The results of the present study have also applicative potential. Many arguments have been made to suggest that mental illness can or even should be treated by promoting well-being strategies, and that positive psychology approaches may be instrumental in order to delay adverse health outcomes (Lamers et al., 2012; Rao et al., 2017). Enhancing positive emotionality is an important treatment goal for persons with lower levels of happiness (Sin & Lyubomirsky, 2009; Spinhoven et al., 2015). Our findings add to this by pointing out not only the importance of positive interventions but also the need for monitoring the level of state euthymia in the prevention programmes against depression. Decreased state euthymia may serve as a warning signal of an incoming depression episode, which may be detectable before more severe symptoms appear. Preparing for the presence of euthymia, on the other hand, may enhance subjective well-being, which, in light of our study, seems to be more important than dealing with negative emotions. Still, to verify the effectiveness of such preventive programmes future applied studies are needed, assessing and controlling not only the trait but also the state aspect of euthymia.
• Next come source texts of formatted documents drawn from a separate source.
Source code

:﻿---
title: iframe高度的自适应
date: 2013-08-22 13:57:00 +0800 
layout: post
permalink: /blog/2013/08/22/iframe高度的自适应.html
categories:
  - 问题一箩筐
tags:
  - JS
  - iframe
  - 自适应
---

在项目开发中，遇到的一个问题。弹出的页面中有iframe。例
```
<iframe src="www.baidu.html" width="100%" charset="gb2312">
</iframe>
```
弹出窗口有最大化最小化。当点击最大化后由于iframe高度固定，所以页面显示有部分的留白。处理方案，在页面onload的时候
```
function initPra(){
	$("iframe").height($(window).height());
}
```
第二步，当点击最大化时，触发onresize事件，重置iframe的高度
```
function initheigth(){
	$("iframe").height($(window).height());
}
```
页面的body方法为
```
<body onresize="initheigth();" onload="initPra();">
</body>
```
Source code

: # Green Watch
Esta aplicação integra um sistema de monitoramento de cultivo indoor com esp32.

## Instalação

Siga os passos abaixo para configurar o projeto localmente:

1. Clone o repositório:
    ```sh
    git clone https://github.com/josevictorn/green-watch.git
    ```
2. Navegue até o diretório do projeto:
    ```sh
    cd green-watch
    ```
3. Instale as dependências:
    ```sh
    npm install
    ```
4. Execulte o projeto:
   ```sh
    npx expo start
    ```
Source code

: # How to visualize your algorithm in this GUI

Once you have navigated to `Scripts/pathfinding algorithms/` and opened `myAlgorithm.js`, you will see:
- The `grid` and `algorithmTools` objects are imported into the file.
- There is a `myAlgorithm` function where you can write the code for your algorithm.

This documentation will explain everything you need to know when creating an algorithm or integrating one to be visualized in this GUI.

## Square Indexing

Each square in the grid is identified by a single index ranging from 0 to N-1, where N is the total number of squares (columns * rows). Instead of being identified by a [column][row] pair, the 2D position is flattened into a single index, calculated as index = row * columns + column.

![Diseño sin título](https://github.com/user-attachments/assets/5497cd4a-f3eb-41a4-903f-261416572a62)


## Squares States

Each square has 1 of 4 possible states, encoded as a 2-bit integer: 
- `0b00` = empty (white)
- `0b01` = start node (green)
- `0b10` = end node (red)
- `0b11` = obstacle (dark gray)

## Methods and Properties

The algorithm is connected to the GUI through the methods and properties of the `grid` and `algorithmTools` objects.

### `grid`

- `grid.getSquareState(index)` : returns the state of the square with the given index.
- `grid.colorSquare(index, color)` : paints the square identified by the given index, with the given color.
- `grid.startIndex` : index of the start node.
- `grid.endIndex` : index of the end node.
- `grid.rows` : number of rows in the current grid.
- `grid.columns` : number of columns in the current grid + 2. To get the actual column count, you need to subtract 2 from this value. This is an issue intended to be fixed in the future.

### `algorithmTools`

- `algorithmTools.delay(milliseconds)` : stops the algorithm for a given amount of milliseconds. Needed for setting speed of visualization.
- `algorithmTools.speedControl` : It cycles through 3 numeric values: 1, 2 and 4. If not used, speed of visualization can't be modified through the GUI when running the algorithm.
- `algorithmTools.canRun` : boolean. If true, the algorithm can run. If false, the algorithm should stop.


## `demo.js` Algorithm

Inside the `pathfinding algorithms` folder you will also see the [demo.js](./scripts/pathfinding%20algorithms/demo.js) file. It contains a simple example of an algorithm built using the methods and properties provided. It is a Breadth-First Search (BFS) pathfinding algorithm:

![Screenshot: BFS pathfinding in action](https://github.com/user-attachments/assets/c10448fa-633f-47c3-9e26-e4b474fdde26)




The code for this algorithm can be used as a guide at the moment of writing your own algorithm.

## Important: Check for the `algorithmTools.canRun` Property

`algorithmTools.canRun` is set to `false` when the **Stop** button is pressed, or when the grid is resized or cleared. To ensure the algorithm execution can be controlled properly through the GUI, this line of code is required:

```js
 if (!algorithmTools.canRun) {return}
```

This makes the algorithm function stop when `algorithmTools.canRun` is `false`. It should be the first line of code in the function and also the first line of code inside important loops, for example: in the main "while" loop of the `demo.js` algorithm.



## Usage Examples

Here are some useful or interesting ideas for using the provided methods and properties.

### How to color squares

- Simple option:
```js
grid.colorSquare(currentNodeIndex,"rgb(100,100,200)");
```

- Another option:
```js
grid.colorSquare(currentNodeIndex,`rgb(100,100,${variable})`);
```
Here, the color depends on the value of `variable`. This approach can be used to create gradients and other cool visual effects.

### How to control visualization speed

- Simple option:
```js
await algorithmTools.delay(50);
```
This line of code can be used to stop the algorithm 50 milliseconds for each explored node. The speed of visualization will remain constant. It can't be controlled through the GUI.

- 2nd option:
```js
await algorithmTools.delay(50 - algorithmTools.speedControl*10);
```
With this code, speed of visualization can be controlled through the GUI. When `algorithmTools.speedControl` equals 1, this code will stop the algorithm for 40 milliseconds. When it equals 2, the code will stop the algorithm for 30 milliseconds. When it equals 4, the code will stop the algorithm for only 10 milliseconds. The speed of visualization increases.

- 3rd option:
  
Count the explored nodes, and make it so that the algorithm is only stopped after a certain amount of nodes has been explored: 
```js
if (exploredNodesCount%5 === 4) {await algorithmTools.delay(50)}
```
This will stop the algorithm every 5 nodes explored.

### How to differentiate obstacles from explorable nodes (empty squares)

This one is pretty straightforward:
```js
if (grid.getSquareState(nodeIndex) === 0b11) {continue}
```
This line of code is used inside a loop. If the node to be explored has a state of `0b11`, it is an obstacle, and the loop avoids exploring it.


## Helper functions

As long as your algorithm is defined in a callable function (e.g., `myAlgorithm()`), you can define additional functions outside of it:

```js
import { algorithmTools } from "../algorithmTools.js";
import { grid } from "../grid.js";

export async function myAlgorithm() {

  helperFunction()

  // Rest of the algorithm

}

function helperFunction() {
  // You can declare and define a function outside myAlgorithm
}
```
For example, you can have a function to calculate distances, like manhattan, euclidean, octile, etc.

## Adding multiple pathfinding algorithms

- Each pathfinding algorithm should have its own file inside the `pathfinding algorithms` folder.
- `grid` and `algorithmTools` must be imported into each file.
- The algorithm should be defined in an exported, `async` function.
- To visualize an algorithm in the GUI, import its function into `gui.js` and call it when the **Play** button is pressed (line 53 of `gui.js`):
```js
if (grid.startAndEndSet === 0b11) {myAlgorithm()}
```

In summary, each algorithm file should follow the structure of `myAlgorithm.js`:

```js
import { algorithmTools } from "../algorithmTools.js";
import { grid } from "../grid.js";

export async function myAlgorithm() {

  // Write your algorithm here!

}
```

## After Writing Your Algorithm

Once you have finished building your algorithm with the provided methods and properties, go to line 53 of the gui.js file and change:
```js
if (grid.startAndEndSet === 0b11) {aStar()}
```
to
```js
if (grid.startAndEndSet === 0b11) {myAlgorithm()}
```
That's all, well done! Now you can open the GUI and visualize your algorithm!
Although recruiting the sample from community-dwelling adults was fully consistent with the purpose of this particular study, one may wonder if the pattern of results would be different for those who are clinically depressed. Indeed, the results of our other study suggest that this may be the case. For clinically depressed participants dysthymia seemed to be at least as important as euthymia in predicting SWB (Łysiak & Bąk, 2018). Unfortunately, since it was not the main objective of that study, we used very simplified, one-item measures of SWB, which made it difficult to adequately test the above hypothesis. Thus, further studies are needed to directly test the independent role of dysthymia and euthymia in predicting SWB in clinical as compared to non-clinical samples. Moreover, given that all the measures used in the present study were self-report inventories, it would be beneficial in future studies to go beyond self-report and include e.g. physicians’ ratings of symptoms of depression.

Another limitation is the cross-sectional design of our study, which does not allow any cause and effect inferences to be made. We tested the regression model with trait depression as a predictor of SWB, but we are aware that this in fact may be a bidirectional relationship. To explicitly test the hypothesis that euthymia is one of the important causes or mechanisms of satisfaction with life, a longitudinal design would be optimal.